In an interview with radio station WEEI, Curt Schilling has finally broken his silence following the sudden and tragic collapse of 38 Studios. While the former Red Sox pitcher has accepted some blame for the developer’s financial meltdown, he continues to blame Rhode Island Governor Lincoln Chafee for the failure of the company to raise private capital. The truly unfortunate thing is that Schilling continues to misunderstand why tax credits that were assured to the firm never came through.
Is it unfortunate that Schilling has allegedly lost his entire baseball fortune in the demise of 38 Studios? Of course. However, the tales of pregnant woman finding out their health insurance was unexpectedly terminated, the families that relocated to Rhode Island, the people who were lied to when payroll didn’t come through and the taxpayers who will be paying for this debacle for the next 10 years strike me as the real victims here.

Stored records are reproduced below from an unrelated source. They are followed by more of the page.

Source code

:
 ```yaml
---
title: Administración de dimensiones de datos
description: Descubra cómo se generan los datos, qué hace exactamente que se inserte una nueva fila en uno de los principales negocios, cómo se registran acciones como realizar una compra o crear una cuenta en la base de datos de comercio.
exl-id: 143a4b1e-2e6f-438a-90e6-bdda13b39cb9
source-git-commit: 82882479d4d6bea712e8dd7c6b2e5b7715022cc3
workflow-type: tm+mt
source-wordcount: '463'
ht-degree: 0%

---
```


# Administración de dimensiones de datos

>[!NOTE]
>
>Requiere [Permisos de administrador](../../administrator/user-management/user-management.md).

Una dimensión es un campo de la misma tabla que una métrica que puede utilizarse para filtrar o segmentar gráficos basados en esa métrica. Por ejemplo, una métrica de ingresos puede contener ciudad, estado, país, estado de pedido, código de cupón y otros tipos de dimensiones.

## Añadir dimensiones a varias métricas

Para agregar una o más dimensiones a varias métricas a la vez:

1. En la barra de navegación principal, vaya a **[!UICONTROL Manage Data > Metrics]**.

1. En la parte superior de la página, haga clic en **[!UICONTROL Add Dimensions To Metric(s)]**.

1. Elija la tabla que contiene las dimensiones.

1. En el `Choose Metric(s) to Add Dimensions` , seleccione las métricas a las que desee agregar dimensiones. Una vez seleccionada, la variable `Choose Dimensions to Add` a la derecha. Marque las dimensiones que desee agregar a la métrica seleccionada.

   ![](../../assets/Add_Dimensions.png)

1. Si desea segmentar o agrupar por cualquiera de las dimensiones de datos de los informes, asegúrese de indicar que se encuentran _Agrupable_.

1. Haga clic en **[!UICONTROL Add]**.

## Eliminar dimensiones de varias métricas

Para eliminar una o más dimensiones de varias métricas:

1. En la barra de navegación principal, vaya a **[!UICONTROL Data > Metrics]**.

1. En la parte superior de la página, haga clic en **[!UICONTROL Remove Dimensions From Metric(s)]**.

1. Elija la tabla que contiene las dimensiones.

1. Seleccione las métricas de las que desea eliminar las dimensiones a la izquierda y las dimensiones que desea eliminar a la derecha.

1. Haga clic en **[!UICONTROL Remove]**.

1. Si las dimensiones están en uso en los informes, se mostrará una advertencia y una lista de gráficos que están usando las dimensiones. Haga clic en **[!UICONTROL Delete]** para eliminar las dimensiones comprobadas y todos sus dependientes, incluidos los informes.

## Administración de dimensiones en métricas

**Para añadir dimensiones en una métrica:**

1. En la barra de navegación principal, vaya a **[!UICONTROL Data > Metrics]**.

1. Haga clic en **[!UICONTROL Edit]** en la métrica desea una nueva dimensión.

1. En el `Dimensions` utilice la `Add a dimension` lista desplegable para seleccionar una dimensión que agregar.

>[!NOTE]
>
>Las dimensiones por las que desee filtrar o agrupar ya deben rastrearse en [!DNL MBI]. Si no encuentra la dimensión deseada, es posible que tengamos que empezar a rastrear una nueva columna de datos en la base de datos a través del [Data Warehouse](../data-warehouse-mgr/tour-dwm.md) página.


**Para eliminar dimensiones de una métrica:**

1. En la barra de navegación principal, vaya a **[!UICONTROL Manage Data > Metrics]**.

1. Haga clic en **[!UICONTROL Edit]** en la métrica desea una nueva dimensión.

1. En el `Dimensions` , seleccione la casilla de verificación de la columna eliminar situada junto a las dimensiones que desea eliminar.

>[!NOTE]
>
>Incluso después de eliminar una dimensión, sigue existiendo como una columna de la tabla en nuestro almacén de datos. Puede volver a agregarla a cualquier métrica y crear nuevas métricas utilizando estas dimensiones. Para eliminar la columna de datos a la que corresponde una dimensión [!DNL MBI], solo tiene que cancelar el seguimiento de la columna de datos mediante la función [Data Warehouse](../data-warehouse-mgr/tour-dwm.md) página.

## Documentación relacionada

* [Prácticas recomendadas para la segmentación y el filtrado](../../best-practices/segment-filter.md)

One interesting note is that Electronic Arts (EA), who published Kingdoms of Amalur: Reckoning via their EA Partners program, provided an advance to 38 Studios. The Partners program is a contract-based suite of services that can include marketing, public relations and distribution. While EA declined to speak with us about the particulars of their arrangement for Reckoning, they did disclose that each contract is different. One frequently asked question that emerged in the wake of the 38 Studios collapse was, “Where did the money from Kingdoms of Amalur: Reckoning go?” Now we know. Much of it went to repay EA for the advance and services provided.
Schilling has asserted that an investor prepared to fund the studio to the tune of $35 million walked away after Chafee stated publicly that he was working to find a way to “keep the company solvent.” Furthermore, the former pitcher accused Chafee of having an agenda. I concur. The governor’s “agenda” was to protect and inform the taxpayers of his state; the people who were on the hook for the $75 million loan guarantee. He had no choice but to disclose the situation when Schilling’s company failed to make its $1.125 million loan guarantee payment in May.
Additionally, Schilling cites the failure of the state to deliver the promised tax credits as the reason that a second investor backed out of $15 million – $20 million in angel investing. As we reported last month, 38 Studios was simply ineligible for those credits. They never incorporated in the state of Rhode Island, and according to the laws dealing with the subject, this made it illegal for the studio to receive any such consideration. The other term of the agreement was a renegotiation that put this investor first in line to be repaid should the studio go under. Of course the state declined. Political fallout aside, the government had an obligation to protect the taxpayers as much as they could. Signing a modified agreement would have flown in the face of that responsibility.
Unfortunately, as this matter fades from current event to cautionary tale, there are still victims of Schilling and the executive team’s mismanagement that are without work. Many of those laid off from Big Huge Games (which 38 Studios acquired in 2009) were saved by Epic Games‘ founding of Epic Baltimore. Unfortunately, many of those that relocated to Rhode Island to follow Schilling are facing a long job hunt and likely relocation. Those people never had a baseball fortune to rely on and are guilty only of trusting an employer who kept them in the dark for far too long.